Check the lines of the listing below for the word "subfiles", and state only how many have it.

*** Opening Task inputs ***

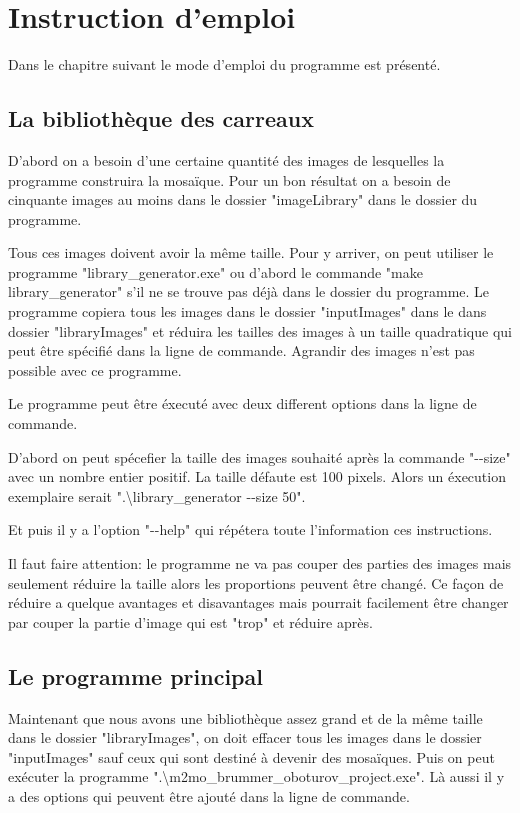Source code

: \documentclass[a4paper]{article}
\begin{document}
\section{Instruction d'emploi}
Dans le chapitre suivant le mode d'emploi du programme est pr\'esent\'e.
\subsection{La biblioth\`eque des carreaux}
D'abord on a besoin d'une certaine quantit\'e des images de lesquelles la programme construira la mosa\"{i}que.
 Pour un bon r\'esultat on a besoin de cinquante images au moins dans le dossier "imageLibrary" dans le dossier du programme.

Tous ces images doivent avoir la m\^eme taille.
Pour y arriver, on peut utiliser le programme "library\_generator.exe" ou d'abord le commande "make library\_generator" s'il ne se trouve pas d\'ej\`a dans le dossier du programme.
 Le programme copiera tous les images dans le dossier "inputImages" dans le dans dossier "libraryImages" et r\'eduira les tailles des images \`a un taille quadratique qui peut \^etre sp\'ecifi\'e dans la ligne de commande.
 Agrandir des images n'est pas possible avec ce programme.
 
 Le programme peut \^etre \'execut\'e avec deux different options dans la ligne de commande.
 
 D'abord on peut sp\'ecefier la taille des images souhait\'e apr\`es la commande "{-}{-}size" avec un nombre entier positif.
 La taille d\'efaute est 100 pixels.
Alors un \'execution exemplaire serait ".\textbackslash library\_generator {-}{-}size 50".

Et puis il y a l'option "{-}{-}help" qui r\'ep\'etera toute l'information ces instructions.

Il faut faire attention: le programme ne va pas couper des parties des images mais seulement r\'eduire la taille alors les proportions peuvent \^etre chang\'e.
Ce fa\c{c}on de r\'eduire a quelque avantages et disavantages mais pourrait facilement \^etre changer par couper la partie d'image qui est "trop" et r\'eduire apr\`es.

\subsection{Le programme principal}
Maintenant que nous avons une biblioth\`eque assez grand et de la m\^eme taille dans le dossier "libraryImages", on doit effacer tous les images dans le dossier "inputImages" sauf ceux qui sont destin\'e \`a devenir des mosa\"iques.
Puis on peut ex\'ecuter la programme ".\textbackslash m2mo\_brummer\_oboturov\_project.exe".
L\`a aussi il y a des options qui peuvent \^etre ajout\'e dans la ligne de commande.
\end{document}
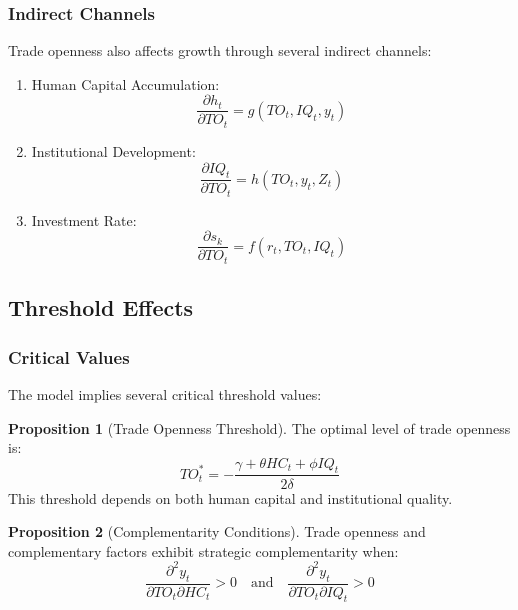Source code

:\documentclass[12pt,a4paper]{article}
\theoremstyle{definition}
\newtheorem{proposition}{Proposition}
\begin{document}
\subsubsection{Indirect Channels}
Trade openness also affects growth through several indirect channels:

\begin{enumerate}
    \item Human Capital Accumulation:
    \begin{equation}
    \frac{\partial h_t}{\partial TO_t} = g(TO_t, IQ_t, y_t)
    \end{equation}
    
    \item Institutional Development:
    \begin{equation}
    \frac{\partial IQ_t}{\partial TO_t} = h(TO_t, y_t, Z_t)
    \end{equation}
    
    \item Investment Rate:
    \begin{equation}
    \frac{\partial s_k}{\partial TO_t} = f(r_t, TO_t, IQ_t)
    \end{equation}
\end{enumerate}

\subsection{Threshold Effects}
\subsubsection{Critical Values}
The model implies several critical threshold values:

\begin{proposition}[Trade Openness Threshold]
The optimal level of trade openness is:
\begin{equation}
TO_t^* = -\frac{\gamma + \theta HC_t + \phi IQ_t}{2\delta}
\end{equation}
This threshold depends on both human capital and institutional quality.
\end{proposition}

\begin{proposition}[Complementarity Conditions]
Trade openness and complementary factors exhibit strategic complementarity when:
\begin{equation}
\frac{\partial^2 y_t}{\partial TO_t \partial HC_t} > 0 \quad \text{and} \quad \frac{\partial^2 y_t}{\partial TO_t \partial IQ_t} > 0
\end{equation}
\end{proposition}
\end{document}
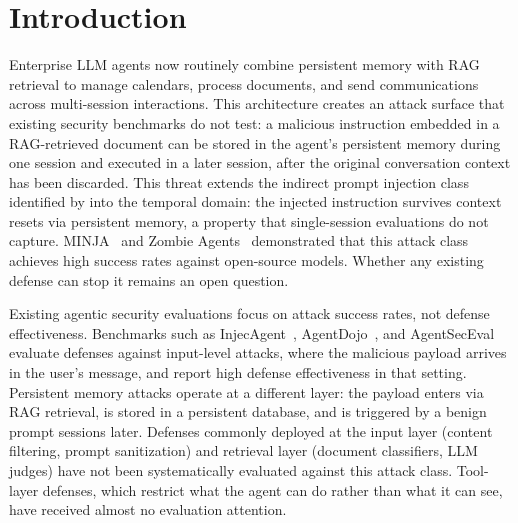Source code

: \documentclass{article}
\begin{document}
\section{Introduction}
\label{sec:intro}

Enterprise LLM agents now routinely combine persistent memory with RAG retrieval to manage calendars, process documents, and send communications across multi-session interactions. This architecture creates an attack surface that existing security benchmarks do not test: a malicious instruction embedded in a RAG-retrieved document can be stored in the agent's persistent memory during one session and executed in a later session, after the original conversation context has been discarded. This threat extends the indirect prompt injection class identified by \citet{greshake2023indirect} into the temporal domain: the injected instruction survives context resets via persistent memory, a property that single-session evaluations do not capture. MINJA~\citep{shao2025minja} and Zombie Agents~\citep{yang2026zombie} demonstrated that this attack class achieves high success rates against open-source models. Whether any existing defense can stop it remains an open question.

Existing agentic security evaluations focus on attack success rates, not defense effectiveness. Benchmarks such as InjecAgent~\citep{zhan2024injecagent}, AgentDojo~\citep{debenedetti2024agentdojo}, and AgentSecEval~\citep{yang2024agentseceval} evaluate defenses against input-level attacks, where the malicious payload arrives in the user's message, and report high defense effectiveness in that setting. Persistent memory attacks operate at a different layer: the payload enters via RAG retrieval, is stored in a persistent database, and is triggered by a benign prompt sessions later. Defenses commonly deployed at the input layer (content filtering, prompt sanitization) and retrieval layer (document classifiers, LLM judges) have not been systematically evaluated against this attack class. Tool-layer defenses, which restrict what the agent can do rather than what it can see, have received almost no evaluation attention.
\end{document}
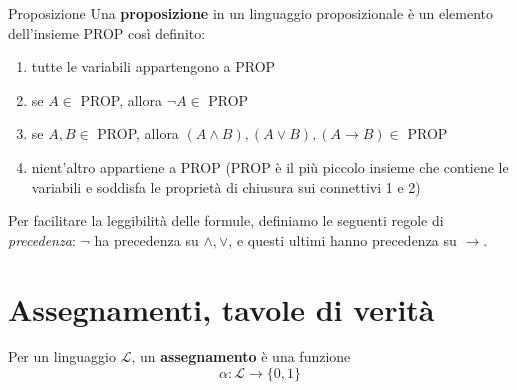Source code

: \documentclass[a4paper,11pt]{report}
\begin{document}
\begin{defbox}{Proposizione}{}
    Una \textbf{proposizione} in un linguaggio proposizionale è un elemento dell'insieme PROP così definito:
    \begin{enumerate}
        \item tutte le variabili appartengono a PROP
        \item se \( A \in \) PROP, allora \( \neg A \in \) PROP
        \item se \( A, B \in \) PROP, allora \( (A \land B), (A \lor B), (A \to B) \in \) PROP
        \item nient'altro appartiene a PROP {\color{gray}(PROP è il più piccolo insieme che contiene le variabili e soddisfa le proprietà di chiusura sui connettivi 1 e 2)}
    \end{enumerate}
\end{defbox}

Per facilitare la leggibilità delle formule, definiamo le seguenti regole di \textit{precedenza}: \( \neg \) ha precedenza su \( \land, \lor \), e questi ultimi hanno precedenza su \( \to \).

\section{Assegnamenti, tavole di verità}

Per un linguaggio \( \mathcal{L} \), un \textbf{assegnamento} è una funzione 
\[
    \alpha : \mathcal{L} \to \{0, 1\}
\]
\end{document}
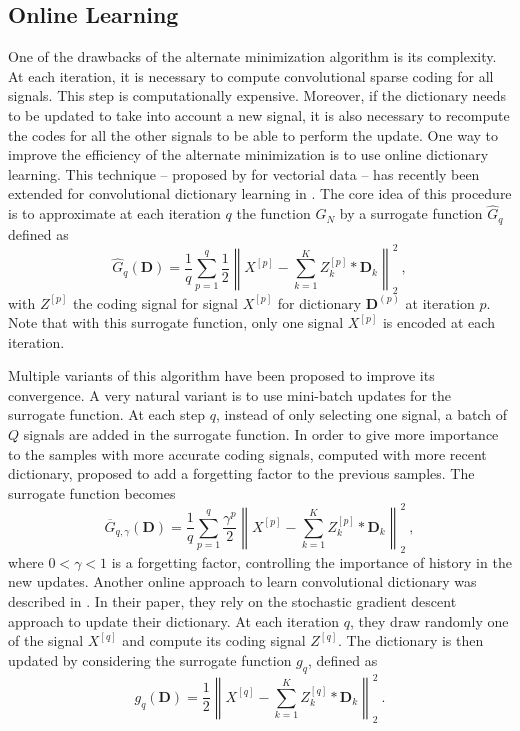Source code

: \documentclass[../thesis.tex]{subfiles}
\begin{document}
\subsection{Online Learning}
\label{sub:dl_online}

	One of the drawbacks of the alternate minimization algorithm is its complexity. At each
	iteration, it is necessary to compute convolutional sparse coding for all signals.
	This step is computationally expensive. Moreover, if the
	dictionary needs to be updated to take into account a new signal, it is also necessary
	to recompute the codes for all the other signals to be able to perform the update. One
	way to improve the efficiency of the alternate minimization is to use online dictionary
	learning. This technique -- proposed by \citet{Mairal2010} for vectorial data -- has
	recently been extended for convolutional dictionary learning in \citet{Liu2017a}. The
	core idea of this procedure is to approximate at each iteration $q$ the function $G_N$
	by a surrogate function $\widehat G_q$ defined as
	\begin{equation}
		\widehat G_q(\pmb D) = \frac{1}{q}\sum_{p=1}^q\frac{1}{2} \left\|X^{[p]}
								- \sum_{k=1}^KZ^{[p]}_k* \pmb D_k\right\|_2^2~,
	\end{equation}
	with $Z^{[p]}$ the coding signal for signal $X^{[p]}$ for dictionary $\pmb D^{(p)}$
	at iteration $p$. Note that with this surrogate function, only one signal $X^{[p]}$
	is encoded at each iteration.

	Multiple variants of this algorithm have been proposed to improve its convergence.
	A very natural variant is to use mini-batch updates for the surrogate function. At
	each step $q$, instead of only selecting one signal, a batch of $Q$ signals are added
	in the surrogate function. In order to give more importance to the samples with more
	accurate coding signals, computed with more recent dictionary, \citet{Mairal2010}
	proposed to add a forgetting factor to the previous samples. The surrogate function
	becomes
	\begin{equation}
		\overline G_{q, \gamma}(\pmb D) = \frac{1}{q}\sum_{p=1}^q \frac{\gamma^p}{2} \left\|X^{[p]}
					- \sum_{k=1}^KZ^{[p]}_k* \pmb D_k\right\|_2^2~,
	\end{equation}
	where $0 < \gamma < 1$ is a forgetting factor, controlling the importance of history
	in the new updates.	Another online approach to learn convolutional dictionary
	was described in \citet{Kavukcuoglu2013}. In their paper, they rely
	on the stochastic gradient descent approach to update their dictionary. At each
	iteration $q$, they draw randomly one of the signal $X^{[q]}$ and compute its coding
	signal $Z^{[q]}$. The dictionary is then updated by considering the surrogate function
	$g_q$, defined as
	\begin{equation}
		g_q(\pmb D) = \frac{1}{2} \left\|X^{[q]} - \sum_{k=1}^KZ^{[q]}_k* \pmb D_k\right\|_2^2~.
	\end{equation}
	
\end{document}
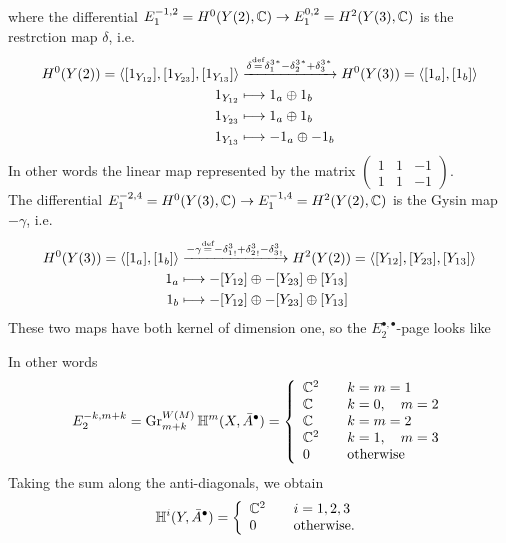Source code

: \documentclass[../main.tex]{subfiles}
\begin{document}
where the differential $E_1^{-1,2}=H^0(Y(2),\mathbb{C}) \to E_1^{0,2}=H^2(Y(3),\mathbb{C})$ is the restrction map $\delta$, i.e.
\begin{align*}
    H^0(Y(2))=\langle [1_{Y_{12}}], [1_{Y_{23}}],[1_{Y_{13}}] \rangle &\xrightarrow{\delta \stackrel{\text{def}}{=} {\delta_1^3}^*-{\delta_2^3}^* +{\delta_3^3}^*} H^0(Y(3))=\langle [1_a], [1_b] \rangle \\
    1_{Y_{12}} &\longmapsto 1_a \oplus 1_b \\
     1_{Y_{23}} &\longmapsto 1_a \oplus 1_b \\
      1_{Y_{13}} &\longmapsto -1_a \oplus -1_b 
\end{align*}
In other words the linear map represented by the matrix
$\begin{pmatrix}
1  & 1 & -1 \\
1  & 1 & -1 
\end{pmatrix}$. \\
The differential $E_1^{-2,4}=H^0(Y(3),\mathbb{C}) \to E_1^{-1,4}=H^2(Y(2),\mathbb{C})$ is the Gysin map $-\gamma$, i.e.
\begin{align*}
    H^0(Y(3))=\langle [1_a], [1_b] \rangle &\xrightarrow{-\gamma \stackrel{\text{def}}{=} -{\delta_1^3}_! + {\delta_2^3}_! -  {\delta_3^3}_!  } H^2(Y(2))=\langle [{Y_{12}}], [{Y_{23}}],[{Y_{13}}]\rangle \\
    1_a &\longmapsto  - [{Y_{12}}] \oplus - [{Y_{23}}] \oplus [{Y_{13}}] \\
    1_b &\longmapsto  - [{Y_{12}}] \oplus - [{Y_{23}}] \oplus [{Y_{13}}]
\end{align*}
These two maps have both kernel of dimension one,
so the $E_2^{\bullet,\bullet}$-page looks like 
\begin{center}
\end{center}
In other words 
\[
 {E_2^{-k,m+k}}= \operatorname{Gr}^{W(M)}_{m+k} \mathbb{H}^m(X,\bar A^\bullet)=
    \left\{\begin{array}{ll} 
 \mathbb{C}^2 &\quad k = m = 1 \\ 
 \mathbb{C} &\quad k = 0, \quad m = 2 \\
  \mathbb{C} &\quad k = m = 2 \\
  \mathbb{C}^2 &\quad k =1, \quad m = 3 \\
0 &\quad \text{otherwise}  \end{array}\right.
\]
Taking the sum along the anti-diagonals, we obtain
\[
\mathbb{H}^i(Y, \bar A^\bullet)= \left\{\begin{array}{ll} 
 \mathbb{C}^2 &\quad i = 1,2,3 \\ 
0 &\quad \text{otherwise} . \end{array}\right.
\]
\end{document}
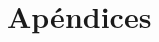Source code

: \documentclass[12pt,a4paper]{book} %
\begin{document}
\part{Apéndices}

\appendix



%

%

\backmatter



%
\end{document}
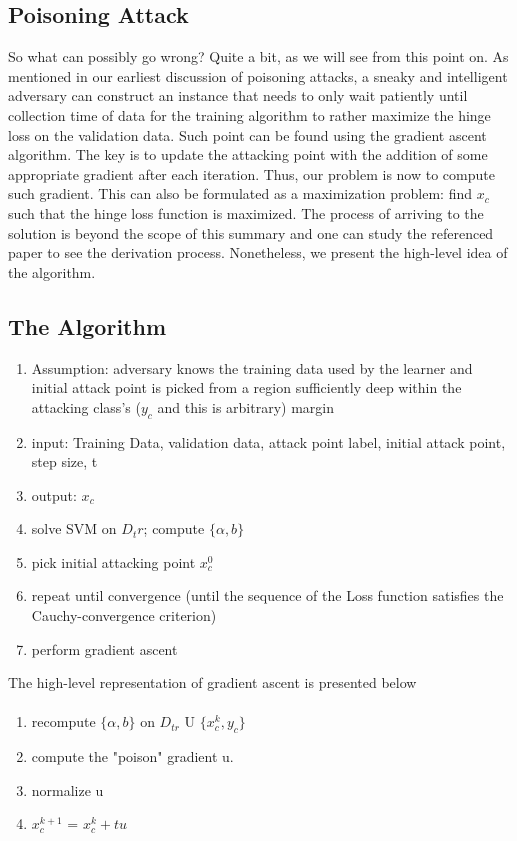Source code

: \documentclass{article}
\begin{document}
\subsection{Poisoning Attack}
So what can possibly go wrong? Quite a bit, as we will see from this point on. As mentioned in our earliest discussion of poisoning attacks, a sneaky and intelligent adversary can construct an instance that needs to only wait patiently until collection time of data for the training algorithm to rather maximize the hinge loss on the validation data. Such point can be found using the gradient ascent algorithm. The key is to update the attacking point with the addition of some appropriate gradient after each iteration. Thus, our problem is now to compute such gradient. This can also be formulated as a maximization problem: find $x_c$ such that the hinge loss function is maximized. The process of arriving to the solution is beyond the scope of this summary and one can study the referenced paper to see the derivation process. Nonetheless, we present the high-level idea of the algorithm.
\subsection{The Algorithm}
\begin{enumerate}
  \item Assumption: adversary knows the training data used by the learner and initial attack point is picked from a region sufficiently deep within the attacking class's ($y_c$ and this is arbitrary) margin
  \item input: Training Data, validation data, attack point label, initial attack point, step size, t
  \item output: $x_c$
  \item solve SVM on $D_tr$; compute $\{\alpha, b\}$
  \item pick initial attacking point $x_c^{0}$
  \item repeat until convergence (until the sequence of the Loss function satisfies the Cauchy-convergence criterion)
  \item perform gradient ascent 
\end{enumerate}

The high-level representation of gradient ascent is presented below
\paragraph{}
\begin{enumerate}
    \item recompute $\{\alpha, b\}$ on $D_{tr}$ U $\{x_c^{k}, y_c\}$
    \item compute the "poison" gradient u.
    \item normalize u
    \item $x_c^{k+1}$ = $x_c^{k} + tu$
\end{enumerate}
\end{document}
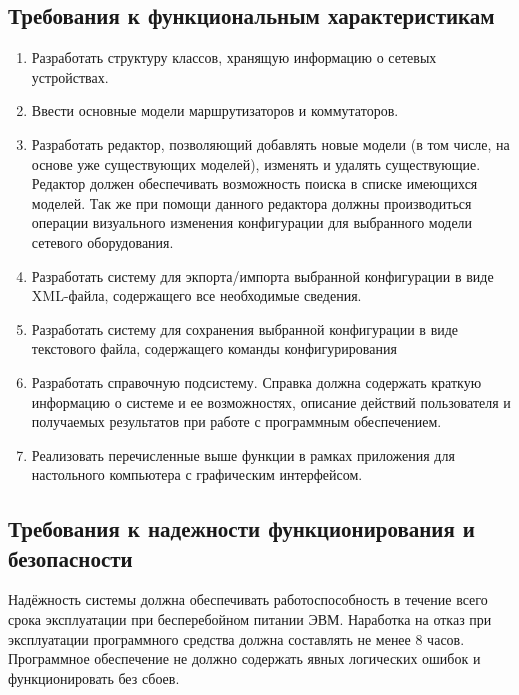 \documentclass[a4paper,14pt]{extreport}
\begin{document}
	\subsection{Требования к функциональным характеристикам}
	
	\begin{enumerate}
		\item Разработать структуру классов, хранящую информацию о сетевых устройствах.
		
		\item Ввести основные модели маршрутизаторов и коммутаторов.
		
		\item Разработать редактор, позволяющий добавлять новые модели (в том числе, на основе уже существующих моделей), изменять и удалять существующие. Редактор должен обеспечивать возможность поиска в списке имеющихся моделей. Так же при помощи данного редактора должны производиться операции визуального изменения конфигурации для выбранного модели сетевого оборудования.
		
		\item Разработать систему для экпорта/импорта выбранной конфигурации в виде XML-файла, содержащего все необходимые сведения.
		
		\item Разработать систему для сохранения выбранной конфигурации в виде текстового файла, содержащего команды конфигурирования
		
		\item Разработать справочную подсистему. Справка должна содержать краткую информацию о системе и ее возможностях, описание действий пользователя и получаемых результатов при работе с программным обеспечением.
		
		\item Реализовать перечисленные выше функции в рамках приложения для настольного компьютера с графическим интерфейсом.
	\end{enumerate}
	
	\subsection{Требования к надежности функционирования и безопасности}
	
	Надёжность системы должна обеспечивать работоспособность в течение всего срока эксплуатации при бесперебойном питании ЭВМ. Наработка на отказ при эксплуатации программного средства должна составлять не менее 8 часов. Программное обеспечение не должно содержать явных логических ошибок и функционировать без сбоев.
	
\end{document}
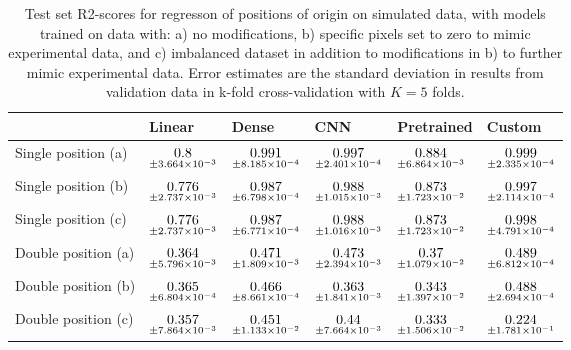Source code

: \begin{table}
\centering
\caption{
Test set R2-scores for regresson of positions of origin on simulated data, with models trained on data with: 
a) no modifications, b) specific pixels set to zero to mimic experimental data, and c) imbalanced dataset
in addition to modifications in b) to further mimic experimental data. Error estimates are the standard deviation 
in results from validation data in k-fold cross-validation with $K=5$ folds.
}
\label{tab:regression-simulated-all-positions-r2}
\begin{tabular}{llllll}
\toprule
{} &                                              Linear &                                               Dense &                                                 CNN &                                          Pretrained &                                              Custom \\
\midrule
Single position (a) &  $\underset{\num{+- 3.664e-03 }  }{\num{ 0.8 } }$ &  $\underset{\num{+- 8.185e-04 }  }{\num{ 0.991 } }$ &  $\underset{\num{+- 2.401e-04 }  }{\num{ 0.997 } }$ &  $\underset{\num{+- 6.864e-03 }  }{\num{ 0.884 } }$ &  $\underset{\num{+- 2.335e-04 }  }{\num{ 0.999 } }$ \\
Single position (b) &  $\underset{\num{+- 2.737e-03 }  }{\num{ 0.776 } }$ &  $\underset{\num{+- 6.798e-04 }  }{\num{ 0.987 } }$ &  $\underset{\num{+- 1.015e-03 }  }{\num{ 0.988 } }$ &  $\underset{\num{+- 1.723e-02 }  }{\num{ 0.873 } }$ &  $\underset{\num{+- 2.114e-04 }  }{\num{ 0.997 } }$ \\
Single position (c) &  $\underset{\num{+- 2.737e-03 }  }{\num{ 0.776 } }$ &  $\underset{\num{+- 6.771e-04 }  }{\num{ 0.987 } }$ &  $\underset{\num{+- 1.016e-03 }  }{\num{ 0.988 } }$ &  $\underset{\num{+- 1.723e-02 }  }{\num{ 0.873 } }$ &  $\underset{\num{+- 4.791e-04 }  }{\num{ 0.998 } }$ \\
Double position (a) &  $\underset{\num{+- 5.796e-03 }  }{\num{ 0.364 } }$ &  $\underset{\num{+- 1.809e-03 }  }{\num{ 0.471 } }$ &  $\underset{\num{+- 2.394e-03 }  }{\num{ 0.473 } }$ &  $\underset{\num{+- 1.079e-02 }  }{\num{ 0.37 } }$ &  $\underset{\num{+- 6.812e-04 }  }{\num{ 0.489 } }$ \\
Double position (b) &  $\underset{\num{+- 6.804e-04 }  }{\num{ 0.365 } }$ &  $\underset{\num{+- 8.661e-04 }  }{\num{ 0.466 } }$ &  $\underset{\num{+- 1.841e-03 }  }{\num{ 0.363 } }$ &  $\underset{\num{+- 1.397e-02 }  }{\num{ 0.343 } }$ &  $\underset{\num{+- 2.694e-04 }  }{\num{ 0.488 } }$ \\
Double position (c) &  $\underset{\num{+- 7.864e-03 }  }{\num{ 0.357 } }$ &  $\underset{\num{+- 1.133e-02 }  }{\num{ 0.451 } }$ &  $\underset{\num{+- 7.664e-03 }  }{\num{ 0.44 } }$ &  $\underset{\num{+- 1.506e-02 }  }{\num{ 0.333 } }$ &  $\underset{\num{+- 1.781e-01 }  }{\num{ 0.224 } }$ \\
\bottomrule
\end{tabular}
\end{table}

*** Closing Task inputs ***

» Response:
2